そまたま

ベイビー・ブローカーのそまたまのレビュー・感想・評価

ベイビー・ブローカー(2022年製作の映画)
4.2
是枝監督の願いが詰まった映画。

1回目観た時は正直物足りなさを感じた。
それは是枝×韓国フルキャスト→パラサイトの様な、社会の闇を糾弾するような刺激的な展開を望んでいたからなんだと思う。

しかし、初回の鑑賞後に是枝監督のインタビューを観て、そもそものこの映画の出発点は、社会へのアンチテーゼを提示することではなく、養護施設に生まれた子どもたちや、社会の片隅で不遇に暮らしている人達に対し、どんな不幸な境遇であっても、その命は肯定されていいんだという、ある種の是枝監督の願いが前提にあるんだと気付かされた。
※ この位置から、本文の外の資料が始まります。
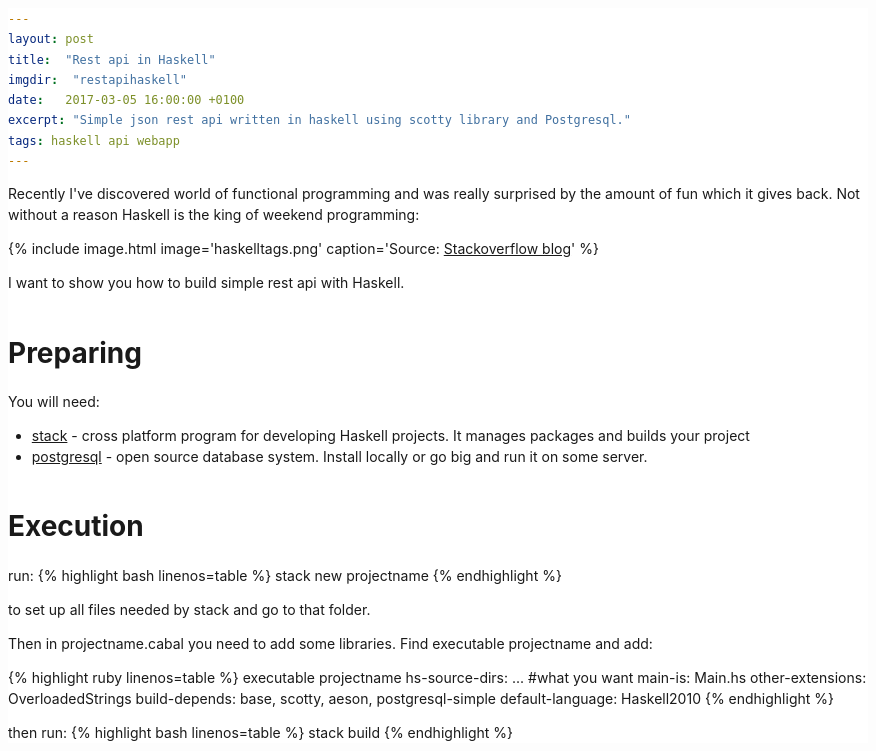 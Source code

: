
 ```yaml
---
layout: post
title:  "Rest api in Haskell"
imgdir:  "restapihaskell"
date:   2017-03-05 16:00:00 +0100
excerpt: "Simple json rest api written in haskell using scotty library and Postgresql."
tags: haskell api webapp
---
```

Recently I've discovered world of functional programming and was really surprised by the amount of fun which it gives back. Not without a reason Haskell is the king of weekend programming:

{% include image.html image='haskelltags.png' caption='Source: <a href="https://stackoverflow.blog/2017/02/07/what-programming-languages-weekends/">Stackoverflow blog</a>' %}

I want to show you how to build simple rest api with Haskell.

# Preparing

You will need:
+ [stack](https://docs.haskellstack.org/en/stable/README/) - cross platform program for developing Haskell projects. It manages packages and builds your project
+ [postgresql](https://www.postgresql.org/) - open source database system. Install locally or go big and run it on some server.

# Execution
run:
{% highlight bash linenos=table %}
stack new projectname
{% endhighlight %}

to set up all files needed by stack and go to that folder.

Then in projectname.cabal you need to add some libraries.
Find executable projectname and add:

{% highlight ruby linenos=table %}
executable projectname
    hs-source-dirs: ... #what you want
    main-is: Main.hs
    other-extensions: OverloadedStrings
    build-depends:  base,
                    scotty,
                    aeson,
                    postgresql-simple
    default-language: Haskell2010
{% endhighlight %}

then run: 
{% highlight bash linenos=table %}
stack build
{% endhighlight %}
冒頭、ソヨンが土砂降りの中坂道を登り、それに対して雨が坂を下って流れていく様子はパラサイトを彷彿とさせる。
あの物語では主人公達は決して幸福な結末には至らず、社会によって不幸にされたままだ。
ベイビーブローカーもそういった結末にすることはいくらでも出来たであろうが、是枝監督は1人の子供を、本当の親も含めた複数の大人達で育てていく、新しい家族の在り方を提示して終わる。
万引き家族を経た是枝監督だからこそ出来る、社会に対する問いの提示が、最後のシーンに凝縮されているように思えた。